RFC: LoopEditor, a high-level loop transform toolkit
Needs ReviewPublic

Authored by jmolloy on Jul 27 2015, 10:03 AM.

Details

Summary

This is a prototype API designed to perform or to enable high-level loop transformations. It is my hope that it could be used throughout LLVM's vectorizers and loop transforms as the go-to API for editing loops.

Diff Detail

Repository
rL LLVM

Event Timeline

jmolloy updated this revision to Diff 30702.Jul 27 2015, 10:03 AM
jmolloy retitled this revision from to RFC: LoopEditor, a high-level loop transform toolkit.
jmolloy updated this object.
jmolloy set the repository for this revision to rL LLVM.
jmolloy updated this revision to Diff 31326.Aug 4 2015, 7:15 AM

Hi Adam, Hal, Michael, Nadav, Arnold,

Thanks for your comments on my RFC thread.

This latest diff is actually for you to review; I have three things here:

  1. The latest incarnation of the LoopEditor header/API.
  2. A stubbed out .cpp so it all compiles and links.
  3. A proof-of-concept showing the LoopEditor applied to the LoopVectorizer and replacing createEmptyBlock().

Only (1) and (2) am I looking to commit; (3) is here as an example of how the LoopEditor might fit. I should mention that (3) looks horrible, and rightly so. There would need to be a bunch of refactoring, and for this proof of concept I've tried to keep the LoC count down. But I would, in the end:

  • Move almost all the InnerLoopVectorizer code into the delegate, or more cleanly make InnerLoopVectorizer a subclass of Delegate.
  • Start by just using LoopEditor to replace createEmptyBlock and let LoopVectorizer do most of the cloning itself
  • Then start to de-duplicate a lot of the cloning functionality - removing the unroll factor completely from the LoopVectorizer class as a start (LoopEditor can do all that itself), then moving from LoopVectorizer managing its own PHIs to LoopEditor doing that for it.
  • By the end, hopefully having something substantially cleaner with a very distinct and testable API.
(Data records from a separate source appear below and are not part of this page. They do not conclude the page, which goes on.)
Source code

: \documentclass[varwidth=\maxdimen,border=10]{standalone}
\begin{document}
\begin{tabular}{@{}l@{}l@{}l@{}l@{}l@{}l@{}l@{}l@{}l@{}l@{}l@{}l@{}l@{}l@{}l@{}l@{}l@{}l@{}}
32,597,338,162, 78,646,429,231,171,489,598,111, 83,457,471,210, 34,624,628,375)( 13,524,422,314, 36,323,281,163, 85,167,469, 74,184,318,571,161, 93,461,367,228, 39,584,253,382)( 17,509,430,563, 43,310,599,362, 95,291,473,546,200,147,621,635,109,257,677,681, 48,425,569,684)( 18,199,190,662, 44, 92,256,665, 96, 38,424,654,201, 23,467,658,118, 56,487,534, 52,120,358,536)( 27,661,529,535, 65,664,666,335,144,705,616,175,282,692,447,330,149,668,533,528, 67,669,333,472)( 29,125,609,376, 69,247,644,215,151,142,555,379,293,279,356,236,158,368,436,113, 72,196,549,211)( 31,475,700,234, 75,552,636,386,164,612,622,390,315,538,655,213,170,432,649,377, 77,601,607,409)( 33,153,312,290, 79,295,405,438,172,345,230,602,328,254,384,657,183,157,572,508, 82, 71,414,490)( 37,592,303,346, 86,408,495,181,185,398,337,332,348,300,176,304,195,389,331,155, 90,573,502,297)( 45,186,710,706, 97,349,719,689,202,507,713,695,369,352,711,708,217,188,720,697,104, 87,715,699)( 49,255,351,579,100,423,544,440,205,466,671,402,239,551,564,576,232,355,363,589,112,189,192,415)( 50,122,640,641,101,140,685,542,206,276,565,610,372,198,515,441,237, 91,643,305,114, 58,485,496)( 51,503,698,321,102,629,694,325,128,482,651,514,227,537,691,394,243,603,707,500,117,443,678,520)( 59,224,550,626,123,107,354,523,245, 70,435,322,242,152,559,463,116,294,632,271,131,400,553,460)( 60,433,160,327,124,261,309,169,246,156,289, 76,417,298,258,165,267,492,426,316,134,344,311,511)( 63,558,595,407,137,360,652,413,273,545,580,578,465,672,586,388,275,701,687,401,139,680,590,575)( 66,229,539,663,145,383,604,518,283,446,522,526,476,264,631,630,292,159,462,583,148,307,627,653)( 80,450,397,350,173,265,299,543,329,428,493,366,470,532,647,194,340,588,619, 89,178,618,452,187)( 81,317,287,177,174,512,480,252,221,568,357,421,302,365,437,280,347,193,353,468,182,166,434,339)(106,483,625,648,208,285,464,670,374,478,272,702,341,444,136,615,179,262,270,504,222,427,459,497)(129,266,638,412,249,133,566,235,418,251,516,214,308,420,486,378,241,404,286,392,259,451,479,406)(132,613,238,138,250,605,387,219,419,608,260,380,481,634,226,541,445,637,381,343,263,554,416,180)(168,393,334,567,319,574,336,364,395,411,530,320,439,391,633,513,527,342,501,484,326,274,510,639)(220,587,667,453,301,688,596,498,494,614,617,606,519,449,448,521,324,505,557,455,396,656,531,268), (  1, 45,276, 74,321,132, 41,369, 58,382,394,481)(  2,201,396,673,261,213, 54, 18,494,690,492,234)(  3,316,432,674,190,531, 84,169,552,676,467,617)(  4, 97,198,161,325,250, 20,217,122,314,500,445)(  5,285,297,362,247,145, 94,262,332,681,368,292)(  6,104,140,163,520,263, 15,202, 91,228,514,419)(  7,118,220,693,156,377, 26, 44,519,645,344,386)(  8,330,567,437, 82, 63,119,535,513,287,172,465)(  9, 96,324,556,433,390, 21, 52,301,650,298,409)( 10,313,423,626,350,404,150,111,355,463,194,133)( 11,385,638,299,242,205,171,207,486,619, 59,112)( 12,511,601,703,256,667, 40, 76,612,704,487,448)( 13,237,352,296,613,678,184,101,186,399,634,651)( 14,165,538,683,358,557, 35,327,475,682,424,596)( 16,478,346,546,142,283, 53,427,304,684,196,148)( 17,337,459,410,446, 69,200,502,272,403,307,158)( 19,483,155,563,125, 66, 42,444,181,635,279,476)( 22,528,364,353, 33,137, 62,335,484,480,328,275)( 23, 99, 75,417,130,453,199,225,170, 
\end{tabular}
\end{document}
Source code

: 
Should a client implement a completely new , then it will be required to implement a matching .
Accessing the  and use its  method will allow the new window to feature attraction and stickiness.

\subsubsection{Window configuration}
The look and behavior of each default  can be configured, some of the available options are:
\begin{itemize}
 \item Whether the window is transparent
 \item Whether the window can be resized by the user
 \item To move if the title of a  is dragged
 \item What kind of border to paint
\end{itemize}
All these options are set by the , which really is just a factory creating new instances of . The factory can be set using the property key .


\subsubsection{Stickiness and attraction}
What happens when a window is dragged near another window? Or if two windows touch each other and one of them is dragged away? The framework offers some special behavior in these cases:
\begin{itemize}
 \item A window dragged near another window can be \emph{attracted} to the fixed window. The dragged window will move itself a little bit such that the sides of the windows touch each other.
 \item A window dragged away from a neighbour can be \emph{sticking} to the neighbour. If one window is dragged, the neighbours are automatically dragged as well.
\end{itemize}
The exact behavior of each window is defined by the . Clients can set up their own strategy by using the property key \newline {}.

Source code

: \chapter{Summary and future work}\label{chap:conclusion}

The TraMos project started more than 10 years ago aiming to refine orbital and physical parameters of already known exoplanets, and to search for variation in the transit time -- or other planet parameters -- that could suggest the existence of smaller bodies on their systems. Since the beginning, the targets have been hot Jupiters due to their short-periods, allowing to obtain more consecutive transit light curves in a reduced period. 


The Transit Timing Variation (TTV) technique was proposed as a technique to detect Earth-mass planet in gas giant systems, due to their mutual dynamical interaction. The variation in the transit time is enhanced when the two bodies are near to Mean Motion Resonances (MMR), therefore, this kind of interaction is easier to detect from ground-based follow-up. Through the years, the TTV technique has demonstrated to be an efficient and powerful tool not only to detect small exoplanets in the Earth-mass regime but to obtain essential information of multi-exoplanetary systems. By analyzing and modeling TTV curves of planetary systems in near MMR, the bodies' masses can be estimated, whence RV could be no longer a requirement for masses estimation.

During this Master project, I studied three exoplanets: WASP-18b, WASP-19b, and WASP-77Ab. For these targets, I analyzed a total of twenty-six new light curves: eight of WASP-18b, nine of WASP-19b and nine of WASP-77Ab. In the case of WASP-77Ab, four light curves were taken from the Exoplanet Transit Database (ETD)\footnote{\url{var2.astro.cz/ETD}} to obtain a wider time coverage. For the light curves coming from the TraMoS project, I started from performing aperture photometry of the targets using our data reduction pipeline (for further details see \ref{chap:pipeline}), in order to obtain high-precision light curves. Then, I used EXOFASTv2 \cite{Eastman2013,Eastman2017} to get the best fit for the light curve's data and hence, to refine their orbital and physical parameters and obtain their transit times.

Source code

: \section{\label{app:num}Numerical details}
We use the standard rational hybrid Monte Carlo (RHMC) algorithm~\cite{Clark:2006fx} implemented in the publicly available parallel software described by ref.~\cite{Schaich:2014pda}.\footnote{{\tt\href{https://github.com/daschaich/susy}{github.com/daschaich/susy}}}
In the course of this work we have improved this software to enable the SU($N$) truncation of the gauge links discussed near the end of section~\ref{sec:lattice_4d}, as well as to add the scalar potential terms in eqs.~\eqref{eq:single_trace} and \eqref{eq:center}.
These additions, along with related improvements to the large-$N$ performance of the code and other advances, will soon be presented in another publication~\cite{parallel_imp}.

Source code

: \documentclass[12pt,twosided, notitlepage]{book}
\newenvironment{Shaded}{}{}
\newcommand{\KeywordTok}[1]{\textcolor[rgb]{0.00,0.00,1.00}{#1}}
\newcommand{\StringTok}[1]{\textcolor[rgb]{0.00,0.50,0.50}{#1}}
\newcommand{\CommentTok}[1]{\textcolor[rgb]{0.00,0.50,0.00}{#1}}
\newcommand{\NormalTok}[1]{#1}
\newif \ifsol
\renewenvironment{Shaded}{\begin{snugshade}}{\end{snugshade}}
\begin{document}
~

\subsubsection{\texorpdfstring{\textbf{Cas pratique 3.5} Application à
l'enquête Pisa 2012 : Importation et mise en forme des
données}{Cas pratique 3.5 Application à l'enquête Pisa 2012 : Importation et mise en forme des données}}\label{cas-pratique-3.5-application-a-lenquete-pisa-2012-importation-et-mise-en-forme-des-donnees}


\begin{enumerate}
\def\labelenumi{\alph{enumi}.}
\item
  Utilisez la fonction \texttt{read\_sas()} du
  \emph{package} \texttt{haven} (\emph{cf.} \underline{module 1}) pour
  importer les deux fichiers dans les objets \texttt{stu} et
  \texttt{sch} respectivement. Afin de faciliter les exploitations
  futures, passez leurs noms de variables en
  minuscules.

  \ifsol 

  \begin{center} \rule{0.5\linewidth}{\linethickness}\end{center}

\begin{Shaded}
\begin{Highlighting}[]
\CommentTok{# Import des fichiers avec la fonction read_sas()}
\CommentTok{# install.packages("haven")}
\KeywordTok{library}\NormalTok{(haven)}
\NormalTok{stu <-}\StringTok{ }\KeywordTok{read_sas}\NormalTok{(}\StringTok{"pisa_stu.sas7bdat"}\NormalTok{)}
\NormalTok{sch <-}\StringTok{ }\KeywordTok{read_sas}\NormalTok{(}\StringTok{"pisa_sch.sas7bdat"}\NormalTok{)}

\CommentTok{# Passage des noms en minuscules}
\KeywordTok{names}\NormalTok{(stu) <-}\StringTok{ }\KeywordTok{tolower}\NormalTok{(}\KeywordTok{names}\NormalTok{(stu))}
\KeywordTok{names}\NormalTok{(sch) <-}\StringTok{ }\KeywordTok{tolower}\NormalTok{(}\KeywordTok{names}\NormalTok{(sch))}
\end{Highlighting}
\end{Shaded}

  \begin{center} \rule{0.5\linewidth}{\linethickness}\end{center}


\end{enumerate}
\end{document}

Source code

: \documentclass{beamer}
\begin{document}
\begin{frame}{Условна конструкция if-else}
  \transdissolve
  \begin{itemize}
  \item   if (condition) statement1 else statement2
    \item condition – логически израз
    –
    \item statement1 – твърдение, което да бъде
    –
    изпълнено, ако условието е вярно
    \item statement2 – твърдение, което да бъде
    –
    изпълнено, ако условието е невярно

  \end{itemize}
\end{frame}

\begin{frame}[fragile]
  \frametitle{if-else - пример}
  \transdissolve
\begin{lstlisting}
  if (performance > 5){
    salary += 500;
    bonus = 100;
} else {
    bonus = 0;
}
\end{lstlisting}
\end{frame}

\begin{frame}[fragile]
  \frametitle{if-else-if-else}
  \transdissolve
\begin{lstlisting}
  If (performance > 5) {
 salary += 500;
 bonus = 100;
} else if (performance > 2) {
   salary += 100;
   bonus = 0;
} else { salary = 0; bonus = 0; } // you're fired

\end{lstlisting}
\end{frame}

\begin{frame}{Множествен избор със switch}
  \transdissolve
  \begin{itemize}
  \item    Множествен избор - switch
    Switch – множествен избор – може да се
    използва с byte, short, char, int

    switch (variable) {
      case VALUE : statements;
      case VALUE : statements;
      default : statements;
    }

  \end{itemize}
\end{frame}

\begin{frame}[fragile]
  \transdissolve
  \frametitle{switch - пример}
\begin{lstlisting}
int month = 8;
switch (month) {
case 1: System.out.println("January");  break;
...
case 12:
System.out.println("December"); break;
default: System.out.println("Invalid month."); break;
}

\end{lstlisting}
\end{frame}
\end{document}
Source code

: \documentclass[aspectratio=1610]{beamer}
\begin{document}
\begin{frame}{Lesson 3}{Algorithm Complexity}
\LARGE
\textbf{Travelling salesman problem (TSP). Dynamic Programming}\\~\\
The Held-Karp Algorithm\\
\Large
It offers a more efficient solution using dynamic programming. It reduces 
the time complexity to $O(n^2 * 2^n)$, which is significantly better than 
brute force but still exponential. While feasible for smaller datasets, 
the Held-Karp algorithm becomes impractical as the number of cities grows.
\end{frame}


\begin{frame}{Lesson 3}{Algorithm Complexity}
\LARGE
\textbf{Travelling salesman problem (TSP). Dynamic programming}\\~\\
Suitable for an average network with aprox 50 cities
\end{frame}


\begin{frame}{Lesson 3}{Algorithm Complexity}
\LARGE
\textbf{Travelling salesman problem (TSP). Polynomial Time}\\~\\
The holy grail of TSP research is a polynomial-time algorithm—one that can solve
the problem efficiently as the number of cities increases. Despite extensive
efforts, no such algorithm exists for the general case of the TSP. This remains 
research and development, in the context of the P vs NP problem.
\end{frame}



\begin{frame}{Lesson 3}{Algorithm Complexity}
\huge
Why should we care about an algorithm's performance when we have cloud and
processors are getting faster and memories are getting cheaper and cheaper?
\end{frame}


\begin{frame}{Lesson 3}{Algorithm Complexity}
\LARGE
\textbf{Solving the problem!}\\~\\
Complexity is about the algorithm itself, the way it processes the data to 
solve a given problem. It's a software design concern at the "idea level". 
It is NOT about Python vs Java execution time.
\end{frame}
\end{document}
Specific improvements in the API since my RFC:

  • Add the minimal hook functions that the LoopVectorizer needs to the delegate.
  • Add the concept of an "AnalysisLevel" - different mutations or analyses on a loop may depend on being able to analyze more or less information about the loop. For example, loop cloning (as used by loop distribution) doesn't need to identify all recurrences, but loop vectorization does.
  • Revamp Reductions and Inductions and how they're represented, with a proper class hierarchy.
  • Streamline the API a tad.

Please let me know your thoughts!

James

Hi all,

Does anyone have any thoughts on the API design? I'm keen to get cracking on this.

Cheers,

James

anemet edited edge metadata.Aug 9 2015, 11:07 AM

Hi James,

I've started looking at this and should get back to you today or tomorrow.

Adam

hfinkel edited edge metadata.Aug 9 2015, 8:51 PM

I think this looks quite useful.

One thing that is not obvious to me is what the LoopEditor will do for loops that are not inner loops. Are any of these operations inner-loop only?

Also, how will if-conversion (during vectorization, etc.) work?

James,

I haven't looked at the patch, just getting my bearings...

Is this just for the vectorizer, or are you planning to extend this to *any* loop transformation?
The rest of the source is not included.